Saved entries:

——————————

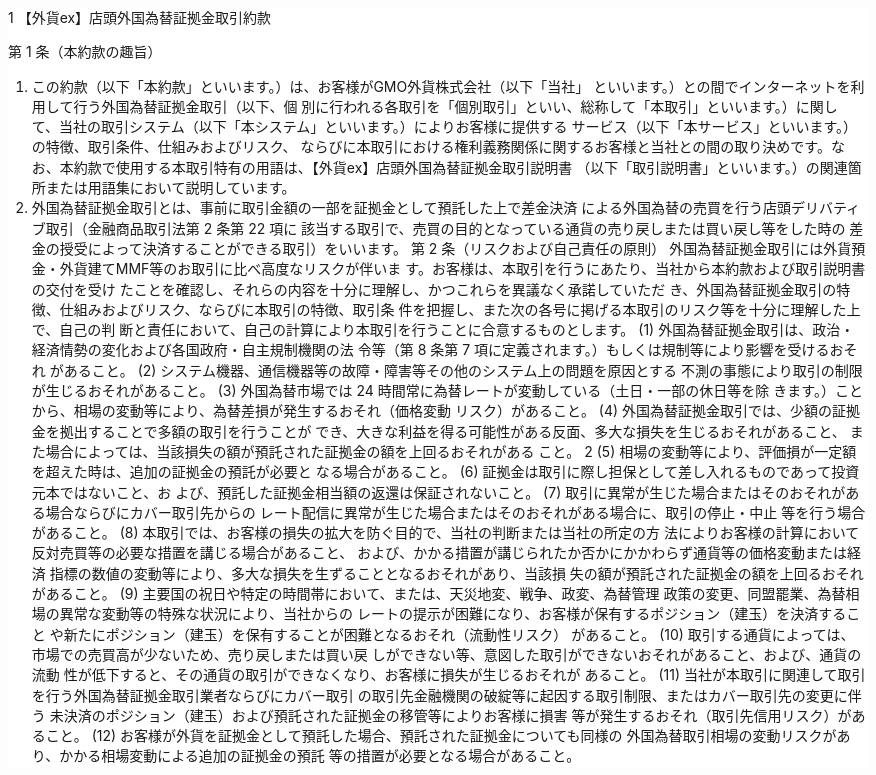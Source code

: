 1
【外貨ex】店頭外国為替証拠金取引約款

第 1 条（本約款の趣旨）
1. この約款（以下「本約款」といいます。）は、お客様がGMO外貨株式会社（以下「当社」
といいます。）との間でインターネットを利用して行う外国為替証拠金取引（以下、個
別に行われる各取引を「個別取引」といい、総称して「本取引」といいます。）に関し
て、当社の取引システム（以下「本システム」といいます。）によりお客様に提供する
サービス（以下「本サービス」といいます。）の特徴、取引条件、仕組みおよびリスク、
ならびに本取引における権利義務関係に関するお客様と当社との間の取り決めです。な
お、本約款で使用する本取引特有の用語は、【外貨ex】店頭外国為替証拠金取引説明書
（以下「取引説明書」といいます。）の関連箇所または用語集において説明しています。
2. 外国為替証拠金取引とは、事前に取引金額の一部を証拠金として預託した上で差金決済
による外国為替の売買を行う店頭デリバティブ取引（金融商品取引法第 2 条第 22 項に
該当する取引で、売買の目的となっている通貨の売り戻しまたは買い戻し等をした時の
差金の授受によって決済することができる取引）をいいます。
第 2 条（リスクおよび自己責任の原則）
外国為替証拠金取引には外貨預金・外貨建てMMF等のお取引に比べ高度なリスクが伴いま
す。お客様は、本取引を行うにあたり、当社から本約款および取引説明書の交付を受け
たことを確認し、それらの内容を十分に理解し、かつこれらを異議なく承諾していただ
き、外国為替証拠金取引の特徴、仕組みおよびリスク、ならびに本取引の特徴、取引条
件を把握し、また次の各号に掲げる本取引のリスク等を十分に理解した上で、自己の判
断と責任において、自己の計算により本取引を行うことに合意するものとします。
(1) 外国為替証拠金取引は、政治・経済情勢の変化および各国政府・自主規制機関の法
令等（第 8 条第 7 項に定義されます。）もしくは規制等により影響を受けるおそれ
があること。
(2) システム機器、通信機器等の故障・障害等その他のシステム上の問題を原因とする
不測の事態により取引の制限が生じるおそれがあること。
(3) 外国為替市場では 24 時間常に為替レートが変動している（土日・一部の休日等を除
きます。）ことから、相場の変動等により、為替差損が発生するおそれ（価格変動
リスク）があること。
(4) 外国為替証拠金取引では、少額の証拠金を拠出することで多額の取引を行うことが
でき、大きな利益を得る可能性がある反面、多大な損失を生じるおそれがあること、
また場合によっては、当該損失の額が預託された証拠金の額を上回るおそれがある
こと。
2
(5) 相場の変動等により、評価損が一定額を超えた時は、追加の証拠金の預託が必要と
なる場合があること。
(6) 証拠金は取引に際し担保として差し入れるものであって投資元本ではないこと、お
よび、預託した証拠金相当額の返還は保証されないこと。
(7) 取引に異常が生じた場合またはそのおそれがある場合ならびにカバー取引先からの
レート配信に異常が生じた場合またはそのおそれがある場合に、取引の停止・中止
等を行う場合があること。
(8) 本取引では、お客様の損失の拡大を防ぐ目的で、当社の判断または当社の所定の方
法によりお客様の計算において反対売買等の必要な措置を講じる場合があること、
および、かかる措置が講じられたか否かにかかわらず通貨等の価格変動または経済
指標の数値の変動等により、多大な損失を生ずることとなるおそれがあり、当該損
失の額が預託された証拠金の額を上回るおそれがあること。
(9) 主要国の祝日や特定の時間帯において、または、天災地変、戦争、政変、為替管理
政策の変更、同盟罷業、為替相場の異常な変動等の特殊な状況により、当社からの
レートの提示が困難になり、お客様が保有するポジション（建玉）を決済すること
や新たにポジション（建玉）を保有することが困難となるおそれ（流動性リスク）
があること。
(10) 取引する通貨によっては、市場での売買高が少ないため、売り戻しまたは買い戻
しができない等、意図した取引ができないおそれがあること、および、通貨の流動
性が低下すると、その通貨の取引ができなくなり、お客様に損失が生じるおそれが
あること。
(11) 当社が本取引に関連して取引を行う外国為替証拠金取引業者ならびにカバー取引
の取引先金融機関の破綻等に起因する取引制限、またはカバー取引先の変更に伴う
未決済のポジション（建玉）および預託された証拠金の移管等によりお客様に損害
等が発生するおそれ（取引先信用リスク）があること。
(12) お客様が外貨を証拠金として預託した場合、預託された証拠金についても同様の
外国為替取引相場の変動リスクがあり、かかる相場変動による追加の証拠金の預託
等の措置が必要となる場合があること。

——————————

**Task statement:**
Go through the records above, find every line with the word "といいます", and list those lines.

**Exercise answer:**
1. この約款（以下「本約款」といいます。）は、お客様がGMO外貨株式会社（以下「当社」
といいます。）との間でインターネットを利用して行う外国為替証拠金取引（以下、個
別に行われる各取引を「個別取引」といい、総称して「本取引」といいます。）に関し
て、当社の取引システム（以下「本システム」といいます。）によりお客様に提供する
サービス（以下「本サービス」といいます。）の特徴、取引条件、仕組みおよびリスク、
（以下「取引説明書」といいます。）の関連箇所または用語集において説明しています。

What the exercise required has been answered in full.